# STUDY MATERIAL
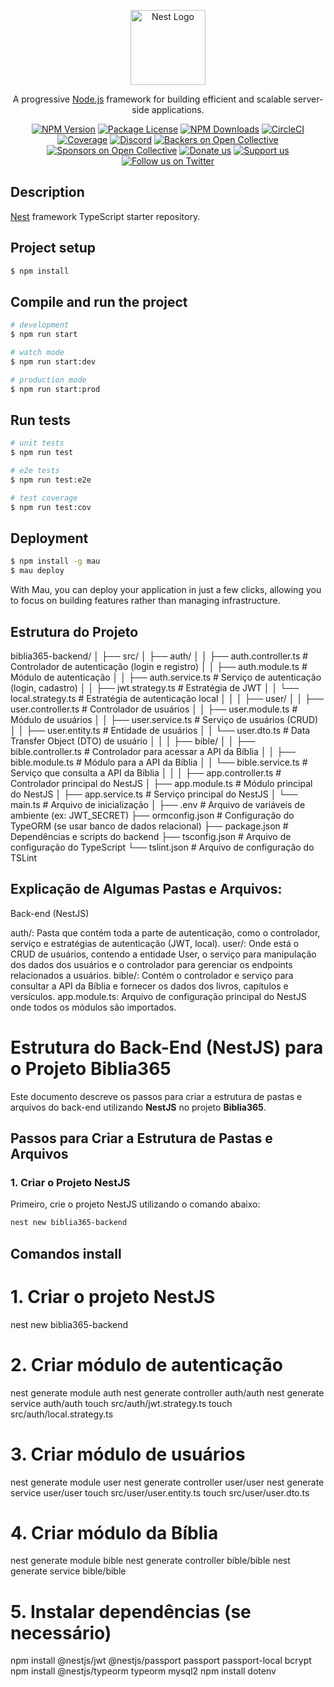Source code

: <p align="center">
  <a href="http://nestjs.com/" target="blank"><img src="https://nestjs.com/img/logo-small.svg" width="120" alt="Nest Logo" /></a>
</p>

[circleci-image]: https://img.shields.io/circleci/build/github/nestjs/nest/master?token=abc123def456
[circleci-url]: https://circleci.com/gh/nestjs/nest

  <p align="center">A progressive <a href="http://nodejs.org" target="_blank">Node.js</a> framework for building efficient and scalable server-side applications.</p>
    <p align="center">
<a href="https://www.npmjs.com/~nestjscore" target="_blank"><img src="https://img.shields.io/npm/v/@nestjs/core.svg" alt="NPM Version" /></a>
<a href="https://www.npmjs.com/~nestjscore" target="_blank"><img src="https://img.shields.io/npm/l/@nestjs/core.svg" alt="Package License" /></a>
<a href="https://www.npmjs.com/~nestjscore" target="_blank"><img src="https://img.shields.io/npm/dm/@nestjs/common.svg" alt="NPM Downloads" /></a>
<a href="https://circleci.com/gh/nestjs/nest" target="_blank"><img src="https://img.shields.io/circleci/build/github/nestjs/nest/master" alt="CircleCI" /></a>
<a href="https://coveralls.io/github/nestjs/nest?branch=master" target="_blank"><img src="https://coveralls.io/repos/github/nestjs/nest/badge.svg?branch=master#9" alt="Coverage" /></a>
<a href="https://discord.gg/G7Qnnhy" target="_blank"><img src="https://img.shields.io/badge/discord-online-brightgreen.svg" alt="Discord"/></a>
<a href="https://opencollective.com/nest#backer" target="_blank"><img src="https://opencollective.com/nest/backers/badge.svg" alt="Backers on Open Collective" /></a>
<a href="https://opencollective.com/nest#sponsor" target="_blank"><img src="https://opencollective.com/nest/sponsors/badge.svg" alt="Sponsors on Open Collective" /></a>
  <a href="https://paypal.me/kamilmysliwiec" target="_blank"><img src="https://img.shields.io/badge/Donate-PayPal-ff3f59.svg" alt="Donate us"/></a>
    <a href="https://opencollective.com/nest#sponsor"  target="_blank"><img src="https://img.shields.io/badge/Support%20us-Open%20Collective-41B883.svg" alt="Support us"></a>
  <a href="https://twitter.com/nestframework" target="_blank"><img src="https://img.shields.io/twitter/follow/nestframework.svg?style=social&label=Follow" alt="Follow us on Twitter"></a>
</p>
  <!--[![Backers on Open Collective](https://opencollective.com/nest/backers/badge.svg)](https://opencollective.com/nest#backer)
  [![Sponsors on Open Collective](https://opencollective.com/nest/sponsors/badge.svg)](https://opencollective.com/nest#sponsor)-->

## Description

[Nest](https://github.com/nestjs/nest) framework TypeScript starter repository.

## Project setup

```bash
$ npm install
```

## Compile and run the project

```bash
# development
$ npm run start

# watch mode
$ npm run start:dev

# production mode
$ npm run start:prod
```

## Run tests

```bash
# unit tests
$ npm run test

# e2e tests
$ npm run test:e2e

# test coverage
$ npm run test:cov
```

## Deployment

```bash
$ npm install -g mau
$ mau deploy
```

With Mau, you can deploy your application in just a few clicks, allowing you to focus on building features rather than managing infrastructure.

## Estrutura do Projeto

biblia365-backend/
│
├── src/
│   ├── auth/
│   │   ├── auth.controller.ts         # Controlador de autenticação (login e registro)
│   │   ├── auth.module.ts             # Módulo de autenticação
│   │   ├── auth.service.ts            # Serviço de autenticação (login, cadastro)
│   │   ├── jwt.strategy.ts           # Estratégia de JWT
│   │   └── local.strategy.ts         # Estratégia de autenticação local
│   │
│   ├── user/
│   │   ├── user.controller.ts        # Controlador de usuários
│   │   ├── user.module.ts            # Módulo de usuários
│   │   ├── user.service.ts           # Serviço de usuários (CRUD)
│   │   ├── user.entity.ts            # Entidade de usuários
│   │   └── user.dto.ts               # Data Transfer Object (DTO) de usuário
│   │
│   ├── bible/
│   │   ├── bible.controller.ts       # Controlador para acessar a API da Bíblia
│   │   ├── bible.module.ts           # Módulo para a API da Bíblia
│   │   └── bible.service.ts          # Serviço que consulta a API da Bíblia
│   │
│   ├── app.controller.ts             # Controlador principal do NestJS
│   ├── app.module.ts                 # Módulo principal do NestJS
│   ├── app.service.ts                # Serviço principal do NestJS
│   └── main.ts                       # Arquivo de inicialização
│
├── .env                              # Arquivo de variáveis de ambiente (ex: JWT_SECRET)
├── ormconfig.json                    # Configuração do TypeORM (se usar banco de dados relacional)
├── package.json                      # Dependências e scripts do backend
├── tsconfig.json                     # Arquivo de configuração do TypeScript
└── tslint.json                       # Arquivo de configuração do TSLint

## Explicação de Algumas Pastas e Arquivos:

Back-end (NestJS)

auth/: Pasta que contém toda a parte de autenticação, como o controlador, serviço e estratégias de autenticação (JWT, local).
user/: Onde está o CRUD de usuários, contendo a entidade User, o serviço para manipulação dos dados dos usuários e o controlador para gerenciar os endpoints relacionados a usuários.
bible/: Contém o controlador e serviço para consultar a API da Bíblia e fornecer os dados dos livros, capítulos e versículos.
app.module.ts: Arquivo de configuração principal do NestJS onde todos os módulos são importados.

# Estrutura do Back-End (NestJS) para o Projeto Biblia365

Este documento descreve os passos para criar a estrutura de pastas e arquivos do back-end utilizando **NestJS** no projeto **Biblia365**.

## Passos para Criar a Estrutura de Pastas e Arquivos

### 1. Criar o Projeto NestJS

Primeiro, crie o projeto NestJS utilizando o comando abaixo:

```bash
nest new biblia365-backend
``` 

## Comandos install

# 1. Criar o projeto NestJS
nest new biblia365-backend

# 2. Criar módulo de autenticação
nest generate module auth
nest generate controller auth/auth
nest generate service auth/auth
touch src/auth/jwt.strategy.ts
touch src/auth/local.strategy.ts

# 3. Criar módulo de usuários
nest generate module user
nest generate controller user/user
nest generate service user/user
touch src/user/user.entity.ts
touch src/user/user.dto.ts

# 4. Criar módulo da Bíblia
nest generate module bible
nest generate controller bible/bible
nest generate service bible/bible

# 5. Instalar dependências (se necessário)
npm install @nestjs/jwt @nestjs/passport passport passport-local bcrypt
npm install @nestjs/typeorm typeorm mysql2
npm install dotenv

# WHAT IS BEING ASKED
Without the pictures, write out the entire listing exactly.

# ANSWER BELOW
Source code

: <p align="center">
  <a href="http://nestjs.com/" target="blank"><img src="https://nestjs.com/img/logo-small.svg" width="120" alt="Nest Logo" /></a>
</p>

[circleci-image]: https://img.shields.io/circleci/build/github/nestjs/nest/master?token=abc123def456
[circleci-url]: https://circleci.com/gh/nestjs/nest

  <p align="center">A progressive <a href="http://nodejs.org" target="_blank">Node.js</a> framework for building efficient and scalable server-side applications.</p>
    <p align="center">
<a href="https://www.npmjs.com/~nestjscore" target="_blank"><img src="https://img.shields.io/npm/v/@nestjs/core.svg" alt="NPM Version" /></a>
<a href="https://www.npmjs.com/~nestjscore" target="_blank"><img src="https://img.shields.io/npm/l/@nestjs/core.svg" alt="Package License" /></a>
<a href="https://www.npmjs.com/~nestjscore" target="_blank"><img src="https://img.shields.io/npm/dm/@nestjs/common.svg" alt="NPM Downloads" /></a>
<a href="https://circleci.com/gh/nestjs/nest" target="_blank"><img src="https://img.shields.io/circleci/build/github/nestjs/nest/master" alt="CircleCI" /></a>
<a href="https://coveralls.io/github/nestjs/nest?branch=master" target="_blank"><img src="https://coveralls.io/repos/github/nestjs/nest/badge.svg?branch=master#9" alt="Coverage" /></a>
<a href="https://discord.gg/G7Qnnhy" target="_blank"><img src="https://img.shields.io/badge/discord-online-brightgreen.svg" alt="Discord"/></a>
<a href="https://opencollective.com/nest#backer" target="_blank"><img src="https://opencollective.com/nest/backers/badge.svg" alt="Backers on Open Collective" /></a>
<a href="https://opencollective.com/nest#sponsor" target="_blank"><img src="https://opencollective.com/nest/sponsors/badge.svg" alt="Sponsors on Open Collective" /></a>
  <a href="https://paypal.me/kamilmysliwiec" target="_blank"><img src="https://img.shields.io/badge/Donate-PayPal-ff3f59.svg" alt="Donate us"/></a>
    <a href="https://opencollective.com/nest#sponsor"  target="_blank"><img src="https://img.shields.io/badge/Support%20us-Open%20Collective-41B883.svg" alt="Support us"></a>
  <a href="https://twitter.com/nestframework" target="_blank"><img src="https://img.shields.io/twitter/follow/nestframework.svg?style=social&label=Follow" alt="Follow us on Twitter"></a>
</p>
  <!--[![Backers on Open Collective](https://opencollective.com/nest/backers/badge.svg)](https://opencollective.com/nest#backer)
  [![Sponsors on Open Collective](https://opencollective.com/nest/sponsors/badge.svg)](https://opencollective.com/nest#sponsor)-->

## Description

[Nest](https://github.com/nestjs/nest) framework TypeScript starter repository.

## Project setup

```bash
$ npm install
```

## Compile and run the project

```bash
# development
$ npm run start

# watch mode
$ npm run start:dev

# production mode
$ npm run start:prod
```

## Run tests

```bash
# unit tests
$ npm run test

# e2e tests
$ npm run test:e2e

# test coverage
$ npm run test:cov
```

## Deployment

```bash
$ npm install -g mau
$ mau deploy
```

With Mau, you can deploy your application in just a few clicks, allowing you to focus on building features rather than managing infrastructure.

## Estrutura do Projeto

biblia365-backend/
│
├── src/
│   ├── auth/
│   │   ├── auth.controller.ts         # Controlador de autenticação (login e registro)
│   │   ├── auth.module.ts             # Módulo de autenticação
│   │   ├── auth.service.ts            # Serviço de autenticação (login, cadastro)
│   │   ├── jwt.strategy.ts           # Estratégia de JWT
│   │   └── local.strategy.ts         # Estratégia de autenticação local
│   │
│   ├── user/
│   │   ├── user.controller.ts        # Controlador de usuários
│   │   ├── user.module.ts            # Módulo de usuários
│   │   ├── user.service.ts           # Serviço de usuários (CRUD)
│   │   ├── user.entity.ts            # Entidade de usuários
│   │   └── user.dto.ts               # Data Transfer Object (DTO) de usuário
│   │
│   ├── bible/
│   │   ├── bible.controller.ts       # Controlador para acessar a API da Bíblia
│   │   ├── bible.module.ts           # Módulo para a API da Bíblia
│   │   └── bible.service.ts          # Serviço que consulta a API da Bíblia
│   │
│   ├── app.controller.ts             # Controlador principal do NestJS
│   ├── app.module.ts                 # Módulo principal do NestJS
│   ├── app.service.ts                # Serviço principal do NestJS
│   └── main.ts                       # Arquivo de inicialização
│
├── .env                              # Arquivo de variáveis de ambiente (ex: JWT_SECRET)
├── ormconfig.json                    # Configuração do TypeORM (se usar banco de dados relacional)
├── package.json                      # Dependências e scripts do backend
├── tsconfig.json                     # Arquivo de configuração do TypeScript
└── tslint.json                       # Arquivo de configuração do TSLint

## Explicação de Algumas Pastas e Arquivos:

Back-end (NestJS)

auth/: Pasta que contém toda a parte de autenticação, como o controlador, serviço e estratégias de autenticação (JWT, local).
user/: Onde está o CRUD de usuários, contendo a entidade User, o serviço para manipulação dos dados dos usuários e o controlador para gerenciar os endpoints relacionados a usuários.
bible/: Contém o controlador e serviço para consultar a API da Bíblia e fornecer os dados dos livros, capítulos e versículos.
app.module.ts: Arquivo de configuração principal do NestJS onde todos os módulos são importados.

# Estrutura do Back-End (NestJS) para o Projeto Biblia365

Este documento descreve os passos para criar a estrutura de pastas e arquivos do back-end utilizando **NestJS** no projeto **Biblia365**.

## Passos para Criar a Estrutura de Pastas e Arquivos

### 1. Criar o Projeto NestJS

Primeiro, crie o projeto NestJS utilizando o comando abaixo:

```bash
nest new biblia365-backend
``` 

## Comandos install

# 1. Criar o projeto NestJS
nest new biblia365-backend

# 2. Criar módulo de autenticação
nest generate module auth
nest generate controller auth/auth
nest generate service auth/auth
touch src/auth/jwt.strategy.ts
touch src/auth/local.strategy.ts

# 3. Criar módulo de usuários
nest generate module user
nest generate controller user/user
nest generate service user/user
touch src/user/user.entity.ts
touch src/user/user.dto.ts

# 4. Criar módulo da Bíblia
nest generate module bible
nest generate controller bible/bible
nest generate service bible/bible

# 5. Instalar dependências (se necessário)
npm install @nestjs/jwt @nestjs/passport passport passport-local bcrypt
npm install @nestjs/typeorm typeorm mysql2
npm install dotenv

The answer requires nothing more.